## Task item
Each line in the entries that has the word "Tome" has to be copied.

## Records supplied
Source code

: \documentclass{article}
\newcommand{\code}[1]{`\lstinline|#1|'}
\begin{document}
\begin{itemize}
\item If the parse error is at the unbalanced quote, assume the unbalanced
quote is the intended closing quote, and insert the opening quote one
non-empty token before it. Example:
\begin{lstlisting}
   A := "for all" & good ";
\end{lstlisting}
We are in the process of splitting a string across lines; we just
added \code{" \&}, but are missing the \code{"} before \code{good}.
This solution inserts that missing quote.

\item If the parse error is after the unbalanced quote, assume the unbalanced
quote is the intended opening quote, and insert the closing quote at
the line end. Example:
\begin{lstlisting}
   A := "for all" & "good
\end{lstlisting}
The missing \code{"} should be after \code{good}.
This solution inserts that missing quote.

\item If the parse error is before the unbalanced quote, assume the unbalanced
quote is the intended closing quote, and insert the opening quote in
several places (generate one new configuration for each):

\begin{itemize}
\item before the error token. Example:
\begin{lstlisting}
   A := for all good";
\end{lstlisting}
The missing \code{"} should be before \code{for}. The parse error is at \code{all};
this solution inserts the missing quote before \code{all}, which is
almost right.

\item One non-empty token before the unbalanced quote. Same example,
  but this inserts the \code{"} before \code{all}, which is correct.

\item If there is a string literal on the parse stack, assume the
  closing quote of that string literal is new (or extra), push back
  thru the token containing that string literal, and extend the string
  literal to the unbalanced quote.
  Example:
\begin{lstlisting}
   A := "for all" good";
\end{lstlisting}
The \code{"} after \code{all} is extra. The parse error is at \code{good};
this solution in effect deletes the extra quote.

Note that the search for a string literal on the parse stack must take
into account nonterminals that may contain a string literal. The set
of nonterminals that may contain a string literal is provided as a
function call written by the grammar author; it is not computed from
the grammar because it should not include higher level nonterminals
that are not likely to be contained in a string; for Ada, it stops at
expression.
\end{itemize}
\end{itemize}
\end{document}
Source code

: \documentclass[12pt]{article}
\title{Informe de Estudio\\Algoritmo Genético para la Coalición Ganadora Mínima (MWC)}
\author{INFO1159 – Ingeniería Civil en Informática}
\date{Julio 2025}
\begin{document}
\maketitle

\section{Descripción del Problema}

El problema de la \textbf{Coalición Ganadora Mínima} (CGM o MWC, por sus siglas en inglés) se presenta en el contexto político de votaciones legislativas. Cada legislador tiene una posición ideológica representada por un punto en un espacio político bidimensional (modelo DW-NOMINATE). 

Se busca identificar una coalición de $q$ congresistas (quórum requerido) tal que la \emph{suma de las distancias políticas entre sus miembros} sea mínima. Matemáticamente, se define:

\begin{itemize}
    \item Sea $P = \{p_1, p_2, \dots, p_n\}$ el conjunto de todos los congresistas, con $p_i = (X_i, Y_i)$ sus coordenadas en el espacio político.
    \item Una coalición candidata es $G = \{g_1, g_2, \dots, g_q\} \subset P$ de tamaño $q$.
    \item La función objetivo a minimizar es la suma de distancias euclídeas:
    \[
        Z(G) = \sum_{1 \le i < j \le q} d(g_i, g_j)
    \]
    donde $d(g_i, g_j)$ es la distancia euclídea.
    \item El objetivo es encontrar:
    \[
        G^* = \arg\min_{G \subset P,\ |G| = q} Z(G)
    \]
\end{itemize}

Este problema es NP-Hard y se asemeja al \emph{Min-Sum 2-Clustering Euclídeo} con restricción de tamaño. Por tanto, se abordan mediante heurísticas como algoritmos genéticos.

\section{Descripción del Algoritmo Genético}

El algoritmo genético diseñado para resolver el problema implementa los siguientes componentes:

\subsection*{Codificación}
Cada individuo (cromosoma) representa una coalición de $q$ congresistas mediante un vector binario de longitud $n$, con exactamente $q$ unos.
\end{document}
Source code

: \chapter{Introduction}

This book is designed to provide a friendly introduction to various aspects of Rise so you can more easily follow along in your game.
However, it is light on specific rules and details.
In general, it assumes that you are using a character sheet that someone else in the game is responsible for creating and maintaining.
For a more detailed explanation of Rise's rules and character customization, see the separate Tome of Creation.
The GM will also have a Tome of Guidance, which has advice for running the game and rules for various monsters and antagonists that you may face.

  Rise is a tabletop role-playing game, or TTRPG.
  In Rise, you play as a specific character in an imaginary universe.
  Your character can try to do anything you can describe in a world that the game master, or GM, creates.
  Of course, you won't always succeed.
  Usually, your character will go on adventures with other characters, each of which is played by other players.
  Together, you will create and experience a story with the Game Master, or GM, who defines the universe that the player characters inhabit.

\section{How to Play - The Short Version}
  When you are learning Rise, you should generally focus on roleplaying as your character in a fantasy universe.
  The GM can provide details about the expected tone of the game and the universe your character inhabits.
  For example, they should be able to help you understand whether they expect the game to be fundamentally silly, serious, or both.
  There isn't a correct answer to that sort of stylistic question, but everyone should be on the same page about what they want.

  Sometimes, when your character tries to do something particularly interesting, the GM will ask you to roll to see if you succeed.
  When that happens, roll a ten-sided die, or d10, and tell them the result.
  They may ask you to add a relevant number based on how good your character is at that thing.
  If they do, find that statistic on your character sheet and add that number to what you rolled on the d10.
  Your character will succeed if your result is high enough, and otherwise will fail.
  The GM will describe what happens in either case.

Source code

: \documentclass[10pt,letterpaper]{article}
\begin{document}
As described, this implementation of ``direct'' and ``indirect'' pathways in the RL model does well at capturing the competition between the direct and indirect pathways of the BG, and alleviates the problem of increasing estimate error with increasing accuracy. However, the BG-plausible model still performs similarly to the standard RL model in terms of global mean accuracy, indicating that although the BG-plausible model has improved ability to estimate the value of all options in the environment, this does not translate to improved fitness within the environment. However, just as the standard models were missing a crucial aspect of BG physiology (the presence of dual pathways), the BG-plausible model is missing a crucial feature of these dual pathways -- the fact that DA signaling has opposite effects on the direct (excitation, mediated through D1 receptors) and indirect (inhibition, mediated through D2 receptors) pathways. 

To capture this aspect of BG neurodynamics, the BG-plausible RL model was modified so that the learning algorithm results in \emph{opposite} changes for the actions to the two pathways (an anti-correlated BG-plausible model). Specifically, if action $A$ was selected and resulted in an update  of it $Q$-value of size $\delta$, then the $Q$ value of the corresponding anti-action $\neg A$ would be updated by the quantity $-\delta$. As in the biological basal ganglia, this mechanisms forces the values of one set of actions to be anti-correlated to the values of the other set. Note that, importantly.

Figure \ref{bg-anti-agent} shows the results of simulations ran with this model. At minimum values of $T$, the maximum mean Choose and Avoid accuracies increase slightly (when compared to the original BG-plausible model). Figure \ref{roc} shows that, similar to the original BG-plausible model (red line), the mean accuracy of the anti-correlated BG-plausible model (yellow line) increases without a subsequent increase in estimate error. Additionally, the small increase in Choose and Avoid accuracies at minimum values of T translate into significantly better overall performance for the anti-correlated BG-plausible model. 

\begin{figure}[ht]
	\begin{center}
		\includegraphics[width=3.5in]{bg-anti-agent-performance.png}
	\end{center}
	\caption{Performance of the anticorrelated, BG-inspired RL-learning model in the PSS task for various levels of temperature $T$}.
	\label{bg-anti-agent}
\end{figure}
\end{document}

## Output for this exercise
For a more detailed explanation of Rise's rules and character customization, see the separate Tome of Creation.
The GM will also have a Tome of Guidance, which has advice for running the game and rules for various monsters and antagonists that you may face.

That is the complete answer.